The following is adapted from my new book, Generation Zero.
When I was in kindergarten, a boy asked me on the school bus, “What are you?”
The question honestly didn’t make sense to me. What was I? I was a kid, just like him.
He clarified, “Where are you from?”
Though the question still didn’t really make sense, I told him, “I’m from Flushing, Queens.”
“No,” he said. “You’re different.”
When you have a hyphenated identity in America, this is something you learn from a very early age: you are different. You have a foot in two different worlds, but you don’t fully belong to either one.
This dichotomous struggle hovered over my childhood, in ways seen and unseen. Though I did not fully comprehend it at the time, the way in which I navigated that fractured identity grew to define me. In sharing my story, I hope to help others put words to their own experience and to help those without a hyphenated identity to better understand this common experience.
The Confusion of an Identity Crisis
Confused by how I was “different,” I went home that night and did what so many kids do when they have questions: I asked Mom.
“What are we?” I asked.
“I’ve told you this already,” she replied. “Your heritage is Indian, and you’re an American. You’re both Indian and American: Indian-American.”
You might think that cleared everything up for me. Far from it.
The next day, I told the boy from the school bus—who was, of course, white—that I was Indian-American.
“So you’re Native American?” he asked. “Like you wear something on your head and speak a different language?”
Technically, that applied to Indian-Americans as well Native Americans, so maybe I was Native American?

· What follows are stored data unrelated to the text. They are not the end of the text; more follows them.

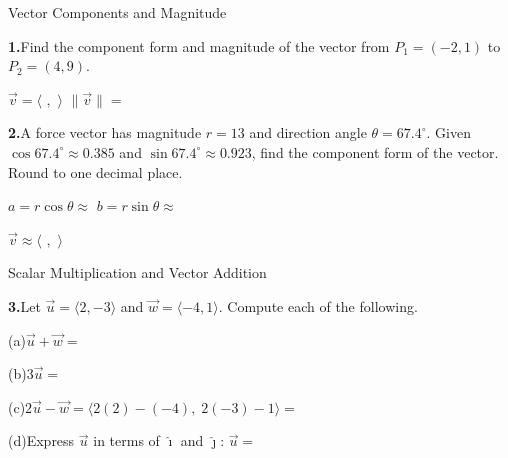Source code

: \documentclass[10pt]{article}
\begin{document}
\namedateperiod

\vspace{0.10in}

\begin{notesbox}{Vector Components and Magnitude}

\textbf{1.}\quad Find the component form and magnitude of the vector from
$P_1 = (-2, 1)$ to $P_2 = (4, 9)$.

\vspace{4pt}
$\vec{v} = \langle$ \blank{2cm}$,$ \blank{2cm}$\rangle$ \qquad
$\|\vec{v}\| = $ \blank{5cm}

\vspace{14pt}
\textbf{2.}\quad A force vector has magnitude $r = 13$ and direction angle
$\theta = 67.4^\circ$. Given $\cos 67.4^\circ \approx 0.385$ and
$\sin 67.4^\circ \approx 0.923$, find the component form of the vector.
Round to one decimal place.

\vspace{4pt}
$a = r\cos\theta \approx $ \blank{3.5cm} \qquad
$b = r\sin\theta \approx $ \blank{3.5cm}

\vspace{4pt}
$\vec{v} \approx \langle$ \blank{2cm}$,$ \blank{2cm}$\rangle$

\end{notesbox}

\vspace{0.08in}

\begin{notesbox}{Scalar Multiplication and Vector Addition}

\textbf{3.}\quad Let $\vec{u} = \langle 2, -3\rangle$ and $\vec{w} = \langle -4, 1\rangle$.
Compute each of the following.

\vspace{4pt}
(a)\quad $\vec{u} + \vec{w} = $ \blank{5cm}

\vspace{8pt}
(b)\quad $3\vec{u} = $ \blank{5cm}

\vspace{8pt}
(c)\quad $2\vec{u} - \vec{w} = \langle 2(2)-(-4),\; 2(-3)-1 \rangle = $ \blank{5cm}

\vspace{8pt}
(d)\quad Express $\vec{u}$ in terms of $\hat{\imath}$ and $\hat{\jmath}$:
$\vec{u} = $ \blank{5cm}

\end{notesbox}

\vspace{0.08in}
\end{document}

I went home and again asked my mom about it.
“Who’s asking you all these questions?” she demanded, going into protective mode. “Your teacher? I will call them right now!”

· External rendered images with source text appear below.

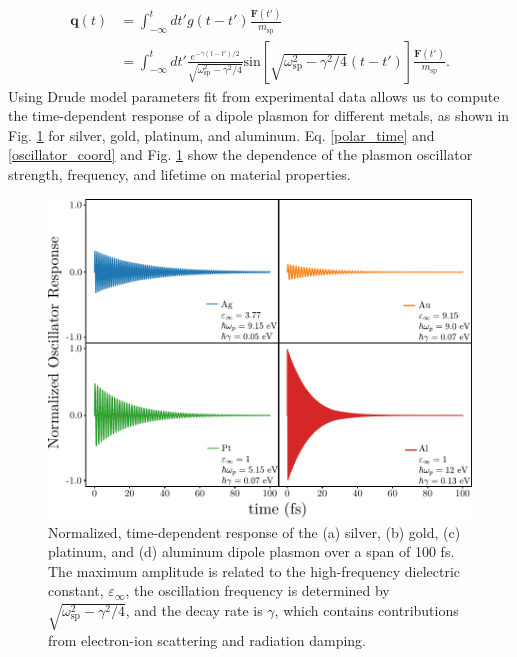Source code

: \documentclass [11pt, proquest] {uwthesis}[2016/11/22]
\begin{document}
\begin{equation}
\begin{aligned}
\textbf{q}(t) & = \int_{-\infty}^{t}dt' g(t-t')\frac{\textbf{F}(t')}{m_{\textrm{sp}}}\\
&= \int_{-\infty}^{t}dt' \frac{e^{-\gamma(t-t')/2}}{\sqrt{\omega_{\textrm{sp}}^2-\gamma^2/4}}\textrm{sin}\left[\sqrt{\omega_{\textrm{sp}}^2-\gamma^2/4}(t-t')\right]\frac{\textbf{F}(t')}{m_{\textrm{sp}}}.
\label{oscillator_coord}
\end{aligned}
\end{equation}
Using Drude model parameters fit from experimental data \cite{JC,Rakic,Weaver,Segall} allows us to compute the time-dependent response of a dipole plasmon for different metals, as shown in Fig. \ref{alpha_metals} for silver, gold, platinum, and aluminum. Eq. \ref{polar_time} and \ref{oscillator_coord} and Fig. \ref{alpha_metals} show the dependence of the plasmon oscillator strength, frequency, and lifetime on material properties.

\begin{figure}
\begin{centering}
\includegraphics{all_alpha.pdf}
\caption{Normalized, time-dependent response of the (a) silver, (b) gold, (c) platinum, and (d) aluminum dipole plasmon over a span of 100 fs. The maximum amplitude is related to the high-frequency dielectric constant, $\varepsilon_{\infty}$, the oscillation frequency is determined by $\sqrt{\omega_{\textrm{sp}}^2 - \gamma^2/4}$, and the decay rate is $\gamma$, which contains contributions from electron-ion scattering and radiation damping.}
\label{alpha_metals}
\end{centering}
\end{figure}
\end{document}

When I told her it was a boy, she immediately switched gears. “Boys? You can’t talk to boys.”
And that was the end of the conversation. I walked away without learning whether I was Indian, American, or Native American. All I learned was I wasn’t supposed to talk to boys.
Many people undergo an identity crisis at some point in their life, but for most, it doesn’t come at five years old. Yet this early-childhood experience of confusion and uncertainty about your identity is very common among those with a hyphenated identity in America.

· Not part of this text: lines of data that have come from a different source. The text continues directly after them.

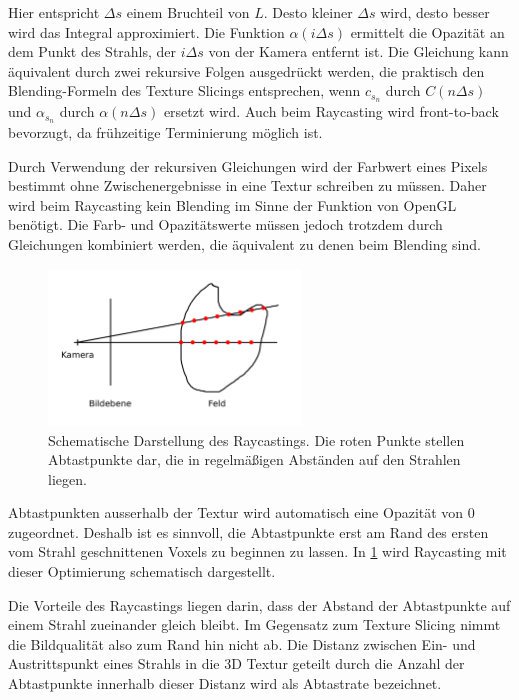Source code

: \documentclass[a4paper,fontsize=12pt,toc=bib,parskip=half,ngerman]{scrartcl}
\begin{document}
Hier entspricht $\Delta s$ einem Bruchteil von $L$. Desto kleiner $\Delta s$ wird, desto besser wird das Integral approximiert. Die Funktion $\alpha(i \Delta s)$ ermittelt die Opazit\"at an dem Punkt des Strahls, der $i \Delta s$ von der Kamera entfernt ist. Die Gleichung kann \"aquivalent durch zwei rekursive Folgen ausgedr\"uckt werden, die praktisch den Blending-Formeln des Texture Slicings entsprechen, wenn $c_{s_n}$ durch $C(n\Delta s)$ und $\alpha_{s_n}$ durch $\alpha(n\Delta s)$ ersetzt wird. Auch beim Raycasting wird front-to-back bevorzugt, da fr\"uhzeitige Terminierung m\"oglich ist.

Durch Verwendung der rekursiven Gleichungen wird der Farbwert eines Pixels bestimmt ohne Zwischenergebnisse in eine Textur schreiben zu m\"ussen. Daher wird beim Raycasting kein Blending im Sinne der Funktion von OpenGL ben\"otigt. Die Farb- und Opazit\"atswerte m\"ussen jedoch trotzdem durch Gleichungen kombiniert werden, die \"aquivalent zu denen beim Blending sind.


\begin{figure}
	\centering
	\includegraphics[width=0.6\textwidth]{pictures/Raycasting}
	\caption{Schematische Darstellung des Raycastings. Die roten Punkte stellen Abtastpunkte dar, die in regelm\"a{\ss}igen Abst\"anden auf den Strahlen liegen.}
	\label{Raycasting}
\end{figure}

Abtastpunkten ausserhalb der Textur wird automatisch eine Opazit\"at von 0 zugeordnet. Deshalb ist es sinnvoll, die Abtastpunkte erst am Rand des ersten vom Strahl geschnittenen Voxels zu beginnen zu lassen. In \cref{Raycasting} wird Raycasting mit dieser Optimierung schematisch dargestellt. 

Die Vorteile des Raycastings liegen darin, dass der Abstand der Abtastpunkte auf einem Strahl zueinander gleich bleibt. Im Gegensatz zum Texture Slicing nimmt die Bildqualit\"at also zum Rand hin nicht ab. Die Distanz zwischen Ein- und Austrittspunkt eines Strahls in die 3D Textur geteilt durch die Anzahl der Abtastpunkte innerhalb dieser Distanz wird als \glq Abtastrate\grq{} bezeichnet.
\end{document}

Even if my mother had sat me down and had a long chat about what it meant to be Indian-American, I believe I still would have been confused. The very fact I needed to have this conversation at all was confusing. My Caucasian classmates had certainly never had such discussions with their parents.
So to me this is the first theme of a hyphenated identity: from an early age, you don’t know who you are with certainty. Your identity is something you must discover and build for yourself.
A Battle Between Self-Image and Others’ Perception
When many people think about the struggle of a hyphenated identity, they typically imagine it as a battle between the two sides of the hyphen: in my case, Indian vs. American. What I discovered as I tried to figure out my identity, was that the larger battle was between my self-image and others’ perception of me.
When you’re a kid, you’re a sponge, absorbing everything around you and learning how to exist in the world. It’s impossible for your self-image to not be influenced by others’ perceptions. Because my white classmates saw me as different, that’s how I began to feel.
This conflict between self-image and others’ perceptions also played out in my experiences as a girl in Indian culture. In South Asian culture, sons are typically valued more than daughters, because while sons carry on the family name and continue to live with their parents into adulthood, daughters take their husband’s last name and move in with his family. This results in boys and girls being treated very differently.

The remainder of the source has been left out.